Records:
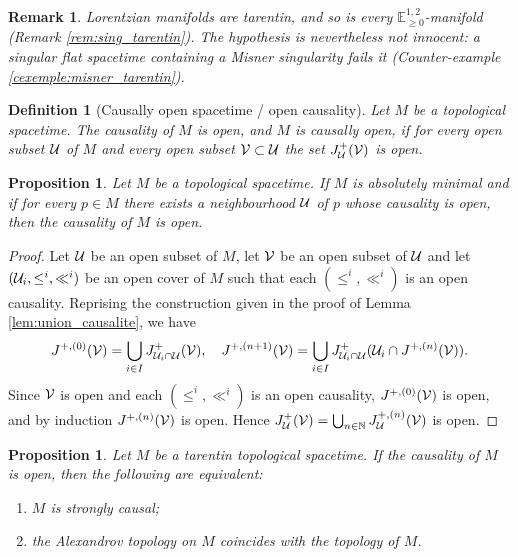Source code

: \documentclass[a4paper,twoside]{article}
\newcommand{\mass}[1]{\mathbb{E}^{1,2}_{#1}}
\newtheorem{prop}[lem]{Proposition}
\newtheorem{defi}[lem]{Definition}
\newtheorem{rem}[lem]{Remark}
\begin{document}
\begin{rem}\label{rem:tarentin_exemples}
Lorentzian manifolds are tarentin, and so is every $\mass{\geq0}$-manifold (Remark
\ref{rem:sing_tarentin}). The hypothesis is nevertheless not innocent: a singular flat spacetime
containing a Misner singularity fails it (Counter-example \ref{cexemple:misner_tarentin}).
\end{rem}

\begin{defi}[Causally open spacetime / open causality]\label{def:causally_open_spacetime_open}
Let $M$ be a topological spacetime. The causality of $M$ is open, and $M$ is causally open, if for every open subset $\mathcal{U}$ of $M$
and every open subset $\mathcal V\subset \mathcal{U}$ the set $J^+_{\mathcal{U}}(\mathcal V)$ is open.
\end{defi}
\begin{prop}\label{prop:topological_spacetime_absolutely_minimal}Let $M$ be a topological spacetime. If $M$ is absolutely minimal and if for every $p\in M$ there
exists a neighbourhood $\mathcal{U}$ of $p$ whose causality is open, then
the causality of $M$ is open.
\end{prop}
\begin{proof}
Let $\mathcal{U}$ be an open subset of $M$,
let $\mathcal V$ be an open subset of $\mathcal{U}$ and let $(\mathcal{U}_i,\leq^i,\ll^i)$ be an open cover of $M$
such that each $(\leq^i,\ll^i)$ is an open causality.
Reprising the construction given in the proof
of Lemma \ref{lem:union_causalite}, we have
$$J^{+,(0)}(\mathcal V)= \bigcup_{i\in I} J^+_{\mathcal{U}_i\cap \mathcal{U}}(\mathcal V), \quad J^{+,(n+1)}(\mathcal V)=\bigcup_{i\in I} J^+_{\mathcal{U}_i\cap \mathcal{U}}(\mathcal{U}_i\cap J^{+,(n)}(\mathcal V)).$$
Since $\mathcal V$ is open and each $(\leq^i,\ll^i)$ is an open causality, $J^{+,(0)}(\mathcal V)$ is open, and by induction $J^{+,(n)}(\mathcal V)$
is open. Hence $J^+_{\mathcal{U}}(\mathcal V)=\bigcup_{n\in \mathbb{N}} J^{+,(n)}_{\mathcal{U}}(\mathcal V)$ is open.
\end{proof}

\begin{prop}\label{prop:tarentin_topological_spacetime_causality} Let $M$ be a tarentin topological spacetime. If the causality of $M$ is open, then the following are equivalent:
\begin{enumerate}[label=(\roman*)]
\item $M$ is strongly causal;
\item the Alexandrov topology on $M$ coincides with the topology of $M$.
\end{enumerate}
\end{prop}
\end{document}
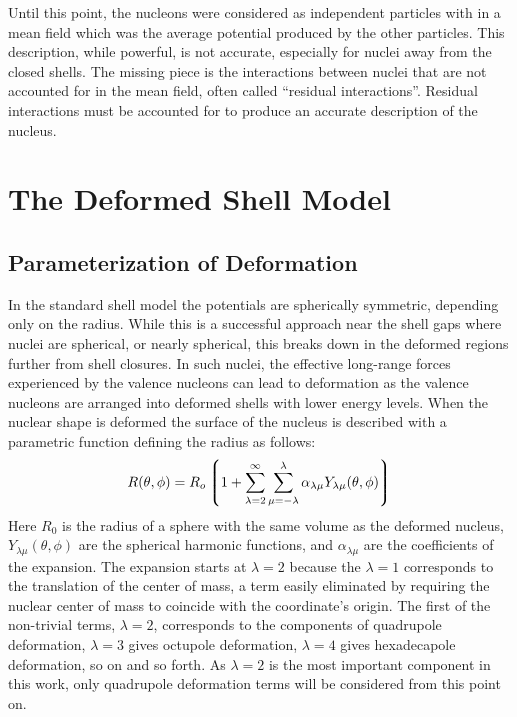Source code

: Until this point, the nucleons were considered as independent particles with in a mean field which was the average potential produced by the other particles. This description, while powerful, is not accurate, especially for nuclei away from the closed shells. The missing piece is the interactions between nuclei that are not accounted for in the mean field, often called ``residual interactions''. Residual interactions must be accounted for to produce an accurate description of the nucleus.

\section{The Deformed Shell Model}
\label{sec:models-shell-model-def-sm}
\subsection{Parameterization of Deformation}
\label{ssec:models-shell-model-def-param}
In the standard shell model the potentials are spherically symmetric, depending only on the radius. While this is a successful approach near the shell gaps where nuclei are spherical, or nearly spherical, this breaks down in the deformed regions further from shell closures. In such nuclei, the effective long-range forces experienced by the valence nucleons can lead to deformation as the valence nucleons are arranged into deformed shells with lower energy levels. When the nuclear shape is deformed the surface of the nucleus is described with a parametric function defining the radius as follows:
\begin{equation}
\label{eqn:surface-full-expansion}
R(\theta, \phi) = R_{o}\left \lgroup 1 + \sum_{\lambda = 2}^{\infty}\sum_{\mu = -\lambda}^{\lambda}\alpha_{\lambda \mu} Y_{\lambda \mu}(\theta, \phi)\right \rgroup
\end{equation} 
Here $R_0$ is the radius of a sphere with the same volume as the deformed nucleus, $Y_{\lambda \mu}(\theta, \phi)$ are the spherical harmonic functions, and $\alpha_{\lambda \mu}$ are the coefficients of the expansion. The expansion starts at $\lambda = 2$ because the $\lambda = 1$ corresponds to the translation of the center of mass, a term easily eliminated by requiring the nuclear center of mass to coincide with the coordinate's origin. The first of the non-trivial terms, $\lambda = 2$, corresponds to the components of quadrupole deformation, $\lambda = 3$ gives octupole deformation, $\lambda = 4$ gives hexadecapole deformation, so on and so forth. As $\lambda = 2$ is the most important component in this work, only quadrupole deformation terms will be considered from this point on.

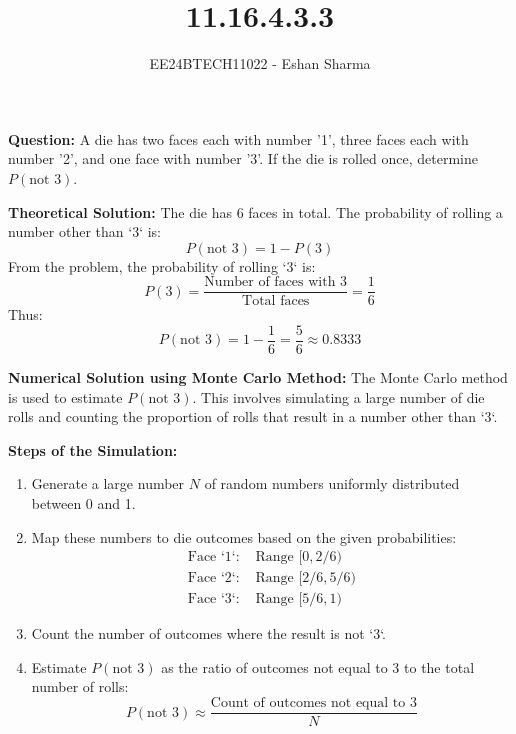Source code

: \documentclass[journal]{IEEEtran}
\begin{document}
	
	\vspace{3cm}
	\title{11.16.4.3.3}
	\author{EE24BTECH11022 - Eshan Sharma}
	{\let\newpage\relax\maketitle}
	\renewcommand{\thefigure}{\theenumi}
	\renewcommand{\thetable}{\theenumi}
	\setlength{\intextsep}{10pt} %
	
	\textbf{Question:}  
	A die has two faces each with number '1', three faces each with number '2', and one face with number '3'. If the die is rolled once, determine \( P(\text{not } 3) \).  
	
	\textbf{Theoretical Solution:}  
	The die has 6 faces in total. The probability of rolling a number other than `3` is:
	\[
	P(\text{not } 3) = 1 - P(3)
	\]
	From the problem, the probability of rolling `3` is:
	\[
	P(3) = \frac{\text{Number of faces with 3}}{\text{Total faces}} = \frac{1}{6}
	\]
	Thus:
	\[
	P(\text{not } 3) = 1 - \frac{1}{6} = \frac{5}{6} \approx 0.8333
	\]
	
	\textbf{Numerical Solution using Monte Carlo Method:}  
	The Monte Carlo method is used to estimate \( P(\text{not } 3) \). This involves simulating a large number of die rolls and counting the proportion of rolls that result in a number other than `3`.
	
	\textbf{Steps of the Simulation:}  
	\begin{enumerate}
		\item Generate a large number \( N \) of random numbers uniformly distributed between 0 and 1.
		\item Map these numbers to die outcomes based on the given probabilities:
		\begin{align*}
			\text{Face `1`: } & \text{Range } [0, 2/6) \\
			\text{Face `2`: } & \text{Range } [2/6, 5/6) \\
			\text{Face `3`: } & \text{Range } [5/6, 1)
		\end{align*}
		\item Count the number of outcomes where the result is not `3`.
		\item Estimate \( P(\text{not } 3) \) as the ratio of outcomes not equal to 3 to the total number of rolls:
		\[
		P(\text{not } 3) \approx \frac{\text{Count of outcomes not equal to 3}}{N}
		\]
	\end{enumerate}
	
\end{document}

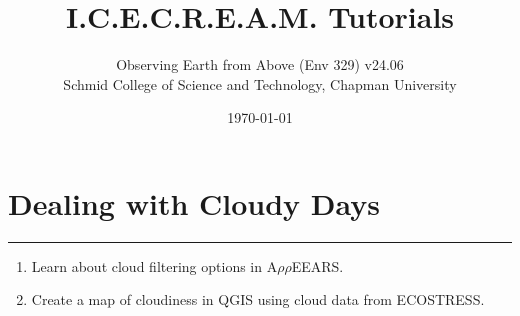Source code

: \documentclass[oneside,a4paper,11pt,explicit]{book}
\title{I.C.E.C.R.E.A.M. Tutorials}
\subtitle{\small Observing Earth from Above (Env 329) v24.06  \\
	\small Schmid College of Science and Technology, Chapman University}
\date{\today}
\begin{document}
	
\dominitoc
	
\faketableofcontents
	
\setcounter{chapter}{5} %
	
\chapter{Dealing with Cloudy Days} %
	
\vspace{-2em}
	
\minitoc
	
\hrule
	
\vspace{1em}
	
\begin{tcolorbox}[enhanced,frame style image=blueshade.png,opacityback=0.75,opacitybacktitle=0.25,colback=blue!5!white,colframe=blue!75!black,title={\Large \textbf{Objectives:}}]
    \large
    \begin{enumerate}			
        \item Learn about cloud filtering options in A$\rho\rho$EEARS.
	\item Create a map of cloudiness in QGIS using cloud data from ECOSTRESS.
    \end{enumerate}
\end{tcolorbox}
	
\clearpage
	
\end{document}
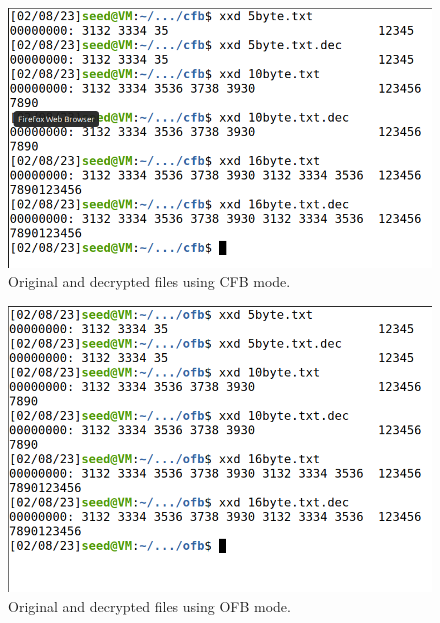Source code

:\begin{figure}
    \centering
    \includegraphics[height=\textheight,width=\textwidth,keepaspectratio]
    {figures/padding_cfb.png}
    \caption{Original and decrypted files using CFB mode.}\label{fig:padding_cfb}
\end{figure}

\begin{figure}
    \centering
    \includegraphics[height=\textheight,width=\textwidth,keepaspectratio]
    {figures/padding_ofb.png}
    \caption{Original and decrypted files using OFB mode.}\label{fig:padding_ofb}
\end{figure}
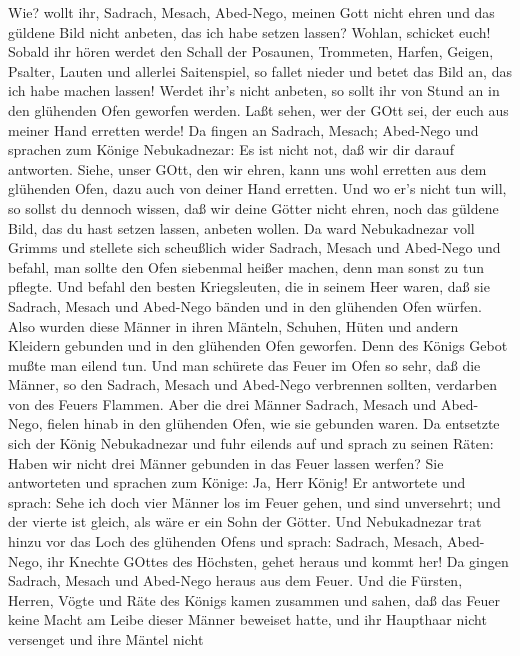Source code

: Wie? wollt ihr, Sadrach, Mesach, Abed-Nego, meinen Gott nicht ehren und
das güldene Bild nicht anbeten, das ich habe setzen lassen?
 Wohlan, schicket euch! Sobald ihr hören werdet den Schall
der Posaunen, Trommeten, Harfen, Geigen, Psalter, Lauten und allerlei
Saitenspiel, so fallet nieder und betet das Bild an, das ich habe machen
lassen! Werdet ihr's nicht anbeten, so sollt ihr von Stund an in den
glühenden Ofen geworfen werden. Laßt sehen, wer der GOtt sei, der euch
aus meiner Hand erretten werde!  Da fingen an Sadrach,
Mesach; Abed-Nego und sprachen zum Könige Nebukadnezar: Es ist nicht
not, daß wir dir darauf antworten.  Siehe, unser GOtt, den
wir ehren, kann uns wohl erretten aus dem glühenden Ofen, dazu auch von
deiner Hand erretten.  Und wo er's nicht tun will, so
sollst du dennoch wissen, daß wir deine Götter nicht ehren, noch das
güldene Bild, das du hast setzen lassen, anbeten wollen. 
Da ward Nebukadnezar voll Grimms und stellete sich scheußlich wider
Sadrach, Mesach und Abed-Nego und befahl, man sollte den Ofen siebenmal
heißer machen, denn man sonst zu tun pflegte.  Und befahl
den besten Kriegsleuten, die in seinem Heer waren, daß sie Sadrach,
Mesach und Abed-Nego bänden und in den glühenden Ofen würfen.
 Also wurden diese Männer in ihren Mänteln, Schuhen, Hüten
und andern Kleidern gebunden und in den glühenden Ofen geworfen.
 Denn des Königs Gebot mußte man eilend tun. Und man
schürete das Feuer im Ofen so sehr, daß die Männer, so den Sadrach,
Mesach und Abed-Nego verbrennen sollten, verdarben von des Feuers
Flammen.  Aber die drei Männer Sadrach, Mesach und
Abed-Nego, fielen hinab in den glühenden Ofen, wie sie gebunden waren.
 Da entsetzte sich der König Nebukadnezar und fuhr eilends
auf und sprach zu seinen Räten: Haben wir nicht drei Männer gebunden in
das Feuer lassen werfen? Sie antworteten und sprachen zum Könige: Ja,
Herr König!  Er antwortete und sprach: Sehe ich doch vier
Männer los im Feuer gehen, und sind unversehrt; und der vierte ist
gleich, als wäre er ein Sohn der Götter.  Und Nebukadnezar
trat hinzu vor das Loch des glühenden Ofens und sprach: Sadrach, Mesach,
Abed-Nego, ihr Knechte GOttes des Höchsten, gehet heraus und kommt her!
Da gingen Sadrach, Mesach und Abed-Nego heraus aus dem Feuer.
 Und die Fürsten, Herren, Vögte und Räte des Königs kamen
zusammen und sahen, daß das Feuer keine Macht am Leibe dieser Männer
beweiset hatte, und ihr Haupthaar nicht versenget und ihre Mäntel nicht
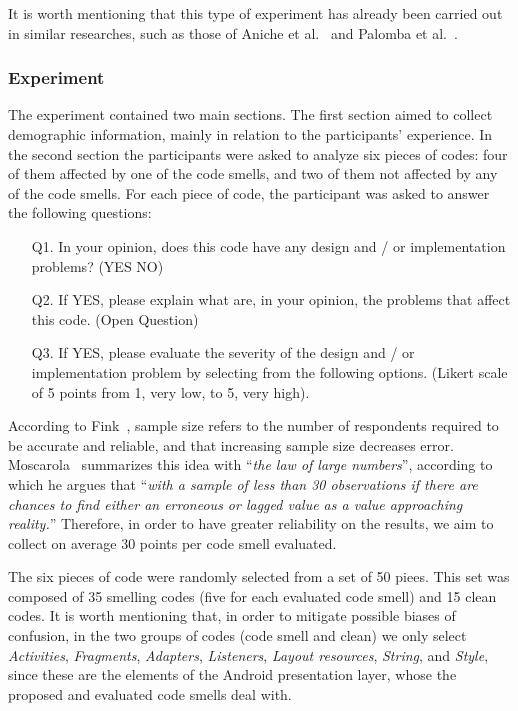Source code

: It is worth mentioning that this type of experiment has already been carried out in similar researches, such as those of Aniche et al.~\cite{AnicheSmellsMVC:17, MvcSmells:16} and Palomba et al.~\cite{Palomba_Do_2014}.

\subsubsection{Experiment}
\label{etapa-3-experimento}

The experiment contained two main sections. The first section aimed to collect demographic information, mainly in relation to the participants' experience. In the second section the participants were asked to analyze six pieces of codes: four of them affected by one of the code smells, and two of them not affected by any of the code smells. For each piece of code, the participant was asked to answer the following questions:

\begin{itemize}

    \item[Q1.] 
    In your opinion, does this code have any design and / or implementation problems? (YES NO)

    \item[Q2.] If YES, please explain what are, in your opinion, the problems that affect this code. (Open Question)

    \item[Q3.] If YES, please evaluate the severity of the design and / or implementation problem by selecting from the following options. (Likert scale of 5 points from 1, very low, to 5, very high).

\end{itemize}


According to Fink~\cite{Fink:95}, sample size refers to the number of respondents required to be accurate and reliable, and that increasing sample size decreases error. Moscarola~\cite{Moscarola:90} summarizes this idea with ``\textit{the law of large numbers}'', according to which he argues that ``\textit{with a sample of less than 30 observations if there are chances to find either an erroneous or lagged value as a value approaching reality.}'' Therefore, in order to have greater reliability on the results, we aim to collect on average 30 points per code smell evaluated.


The six pieces of code were randomly selected from a set of 50 piees. This set was composed of 35 smelling codes (five for each evaluated code smell) and 15 clean codes. It is worth mentioning that, in order to mitigate possible biases of confusion, in the two groups of codes (code smell and clean) we only select \textit{Activities}, \textit{Fragments}, \textit{Adapters}, \textit{Listeners}, \textit{Layout resources}, \textit{String}, and \textit{Style}, since these are the elements of the Android presentation layer, whose the proposed and evaluated code smells deal with.

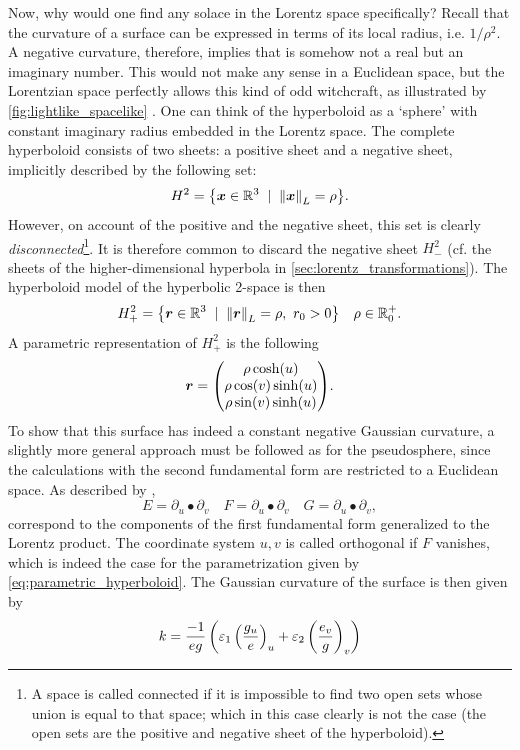 Now, why would one find any solace in the Lorentz space specifically? Recall that the curvature of a surface can be expressed in terms of its local radius, i.e. \(1/\rho^2\). A negative curvature, therefore, implies that  is somehow not a real but an imaginary number. This would not make any sense in a Euclidean space, but the Lorentzian space perfectly allows this kind of odd witchcraft, as illustrated by \cref{fig:lightlike_spacelike} \cite{Ratcliffe2019}. One can think of the hyperboloid as a `sphere' with constant imaginary radius embedded in the Lorentz space. The complete hyperboloid consists of two sheets: a positive sheet and a negative sheet, implicitly described by the following set: 
\[ H^2 = \qty{\vec{x} \in \real^3\;\mid\;\lnorm{\vec{x}} = \rho}. \]
However, on account of the positive and the negative sheet, this set is clearly \emph{disconnected}\footnote{A space is called connected if it is impossible to find two open sets whose union is equal to that space; which in this case clearly is not the case (the open sets are the positive and negative sheet of the hyperboloid).}. It is therefore common to discard the negative sheet \(H^2_-\) (cf. the sheets of the higher-dimensional hyperbola in \cref{sec:lorentz_transformations}). The hyperboloid model of the hyperbolic 2-space is then \cite{Ratcliffe2019}
\[ H^2_+ = \qty{\vec{r} \in \real^3\;\mid\;\lnorm{\vec{r}} = \rho,\ r_0 > 0} \quad \rho \in \real^+_0. \]
A parametric representation of \(H^2_+\) is the following
\begin{equation}
    \vec{r} = \mqty(\rho\cosh(u)\\\rho\cos(v)\sinh(u)\\\rho\sin(v)\sinh(u)).
    \label{eq:parametric_hyperboloid}
\end{equation}
To show that this surface has indeed a constant negative Gaussian curvature, a slightly more general approach must be followed as for the pseudosphere, since the calculations with the second fundamental form are restricted to a Euclidean space. As described by \citet{ONeill1983},
\[ E = \partial_u \bullet \partial_v \quad F = \partial_u \bullet \partial_v \quad G = \partial_u \bullet \partial_v, \]
correspond to the components of the first fundamental form generalized to the Lorentz product. The coordinate system \(u, v\) is called orthogonal if \(F\) vanishes, which is indeed the case for the parametrization given by \cref{eq:parametric_hyperboloid}.
The Gaussian curvature of the surface is then given by \cite{ONeill1983}
\begin{equation}
    k = \frac{-1}{eg}
    \left(\varepsilon_1\,\qty(\frac{g_u}{e})_u + \varepsilon_2\,\qty(\frac{e_v}{g})_v\right)
    \label{eq:orthogonal_gaussian_curvature}
\end{equation}
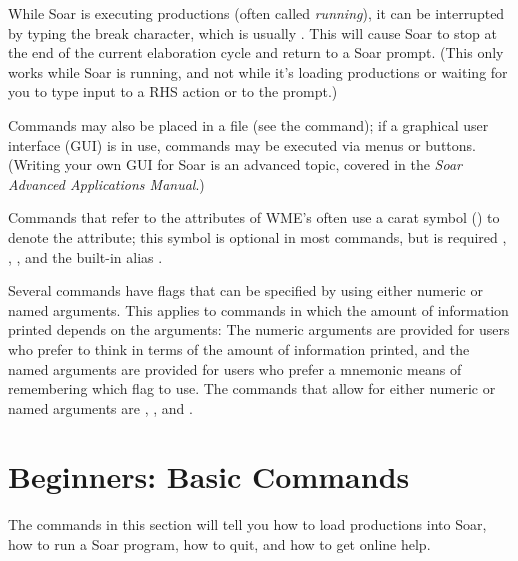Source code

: {While Soar is executing productions (often called \emph{running}), it can be
interrupted by typing the break character, which is usually .
This will cause Soar to stop at the end of the current elaboration cycle and
return to a Soar prompt. (This only works while Soar is running, and not while
it's loading productions or waiting for you to type input to a RHS
 action or to the  prompt.)



Commands may also be placed in a file (see the  command); if a
graphical user interface (GUI) is in use, commands may be executed via menus
or buttons. (Writing your own GUI for Soar is an advanced topic, covered in
the \emph{Soar Advanced Applications Manual}.)

Commands that refer to the attributes of WME's often use a carat symbol
(\soar{\carat}) to denote the attribute; this symbol is optional in most
commands, but is required , , , and
the built-in alias .


Several commands have flags that can be specified by using either numeric or
named arguments. This applies to commands in which the amount of information
printed depends on the arguments: The numeric arguments are provided for users
who prefer to think in terms of the amount of information printed, and the
named arguments are provided for users who prefer a mnemonic means of
remembering which flag to use. The commands that allow for either numeric or
named arguments are , , and .

\section{Beginners: Basic Commands}

The commands in this section will tell you how to load productions into Soar,
how to run a Soar program, how to quit, and how to get online help.

}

What this task involves: Look through the data above and report every line in which "textit" appears.

Worked solution:
According to Fink~\cite{Fink:95}, sample size refers to the number of respondents required to be accurate and reliable, and that increasing sample size decreases error. Moscarola~\cite{Moscarola:90} summarizes this idea with ``\textit{the law of large numbers}'', according to which he argues that ``\textit{with a sample of less than 30 observations if there are chances to find either an erroneous or lagged value as a value approaching reality.}'' Therefore, in order to have greater reliability on the results, we aim to collect on average 30 points per code smell evaluated.
The six pieces of code were randomly selected from a set of 50 piees. This set was composed of 35 smelling codes (five for each evaluated code smell) and 15 clean codes. It is worth mentioning that, in order to mitigate possible biases of confusion, in the two groups of codes (code smell and clean) we only select \textit{Activities}, \textit{Fragments}, \textit{Adapters}, \textit{Listeners}, \textit{Layout resources}, \textit{String}, and \textit{Style}, since these are the elements of the Android presentation layer, whose the proposed and evaluated code smells deal with.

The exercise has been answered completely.